Joe Norton, a life-long Baton Rouge resident, volunteered his nights and weekends to help the Red Cross manage several shelters in his home state since the historic flooding began. He even spent some of his time working in the same shelter he worked at 11 years ago, when Hurricane Katrina devastated New Orleans and the Mississippi Gulf Coast in 2005. 

Fast forward to August 2016 in Southern Louisiana. According to meteorologists, nearly seven trillion gallons of water deluged the state. Despite being flooded himself, Norton did not hesitate to volunteer to help.

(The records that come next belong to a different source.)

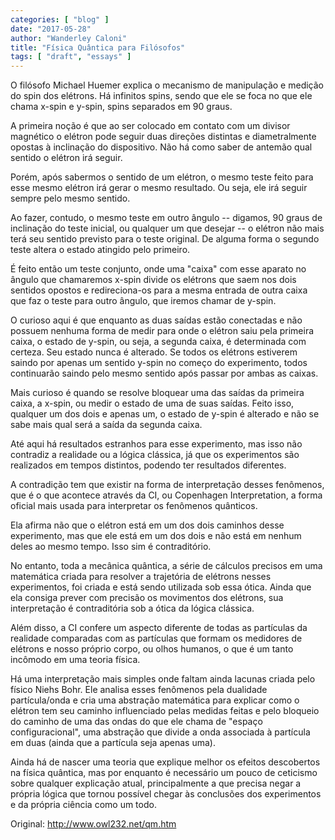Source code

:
 ```yaml
---
categories: [ "blog" ]
date: "2017-05-28"
author: "Wanderley Caloni"
title: "Física Quântica para Filósofos"
tags: [ "draft", "essays" ]
---
```

O filósofo Michael Huemer explica o mecanismo de manipulação e medição do spin dos elétrons. Há infinitos spins, sendo que ele se foca no que ele chama x-spin e y-spin, spins separados em 90 graus.

A primeira noção é que ao ser colocado em contato com um divisor magnético o elétron pode seguir duas direções distintas e diametralmente opostas à inclinação do dispositivo. Não há como saber de antemão qual sentido o elétron irá seguir.

Porém, após sabermos o sentido de um elétron, o mesmo teste feito para esse mesmo elétron irá gerar o mesmo resultado. Ou seja, ele irá seguir sempre pelo mesmo sentido.

Ao fazer, contudo, o mesmo teste em outro ângulo -- digamos, 90 graus de inclinação do teste inicial, ou qualquer um que desejar -- o elétron não mais terá seu sentido previsto para o teste original. De alguma forma o segundo teste altera o estado atingido pelo primeiro.

É feito então um teste conjunto, onde uma "caixa" com esse aparato no ângulo que chamaremos x-spin divide os elétrons que saem nos dois sentidos opostos e redireciona-os para a mesma entrada de outra caixa que faz o teste para outro ângulo, que iremos chamar de y-spin.

O curioso aqui é que enquanto as duas saídas estão conectadas e não possuem nenhuma forma de medir para onde o elétron saiu pela primeira caixa, o estado de y-spin, ou seja, a segunda caixa, é determinada com certeza. Seu estado nunca é alterado. Se todos os elétrons estiverem saindo por apenas um sentido y-spin no começo do experimento, todos continuarão saindo pelo mesmo sentido após passar por ambas as caixas.

Mais curioso é quando se resolve bloquear uma das saídas da primeira caixa, a x-spin, ou medir o estado de uma de suas saídas. Feito isso, qualquer um dos dois e apenas um, o estado de y-spin é alterado e não se sabe mais qual será a saída da segunda caixa.

Até aqui há resultados estranhos para esse experimento, mas isso não contradiz a realidade ou a lógica clássica, já que os experimentos são realizados em tempos distintos, podendo ter resultados diferentes.

A contradição tem que existir na forma de interpretação desses fenômenos, que é o que acontece através da CI, ou Copenhagen Interpretation, a forma oficial mais usada para interpretar os fenômenos quânticos.

Ela afirma não que o elétron está em um dos dois caminhos desse experimento, mas que ele está em um dos dois e não está em nenhum deles ao mesmo tempo. Isso sim é contraditório.

No entanto, toda a mecânica quântica, a série de cálculos precisos em uma matemática criada para resolver a trajetória de elétrons nesses experimentos, foi criada e está sendo utilizada sob essa ótica. Ainda que ela consiga prever com precisão os movimentos dos elétrons, sua interpretação é contraditória sob a ótica da lógica clássica.

Além disso, a CI confere um aspecto diferente de todas as partículas da realidade comparadas com as partículas que formam os medidores de elétrons e nosso próprio corpo, ou olhos humanos, o que é um tanto incômodo em uma teoria física.

Há uma interpretação mais simples onde faltam ainda lacunas criada pelo físico Niehs Bohr. Ele analisa esses fenômenos pela dualidade partícula/onda e cria uma abstração matemática para explicar como o elétron tem seu caminho influenciado pelas medidas feitas e pelo bloqueio do caminho de uma das ondas do que ele chama de "espaço configuracional", uma abstração que divide a onda associada à partícula em duas (ainda que a partícula seja apenas uma).

Ainda há de nascer uma teoria que explique melhor os efeitos descobertos na física quântica, mas por enquanto é necessário um pouco de ceticismo sobre qualquer explicação atual, principalmente a que precisa negar a própria lógica que tornou possível chegar às conclusões dos experimentos e da própria ciência como um todo.

Original: http://www.owl232.net/qm.htm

When asked why he spent his days since the historic flood at a number of Red Cross shelters, Norton said, “Because there are people in greater need than me.” He shared that it’s been a bit Déjà vu, as well as bittersweet seeing clients coming into the shelter that he helped 11 years ago. 

About eight years ago, Norton came to a point in his Red Cross volunteer career where he wanted to make a significantly greater difference. In 2008, he stepped up to become a shelter manager in the aftermath of Hurricane Gustav.

Come back to today, Norton sits at the customer service desk in various shelters. He makes a point to walk the floor every hour or so to check on the shelter residents and get to know their individual stories. With heartfelt sentiment, he says, “Why would I leave them? They’re my people too.” 

Joe has a few more years until he’s eligible for retirement. He is grateful to his employer—the State of Louisiana—for paying him his full wage and benefits for 15 days a year while serving as a volunteer. 

A gentle giant with a heart just as big, Norton concludes, “The main reason I volunteer with the Red Cross is to help people that have nowhere to go after disaster. While I was fortunate enough not to have to seek Red Cross services, I did apply and received assistance from FEMA to help rebuild my home.” 

Norton plans to volunteer his nights and weekends until the last resident in the shelter departs.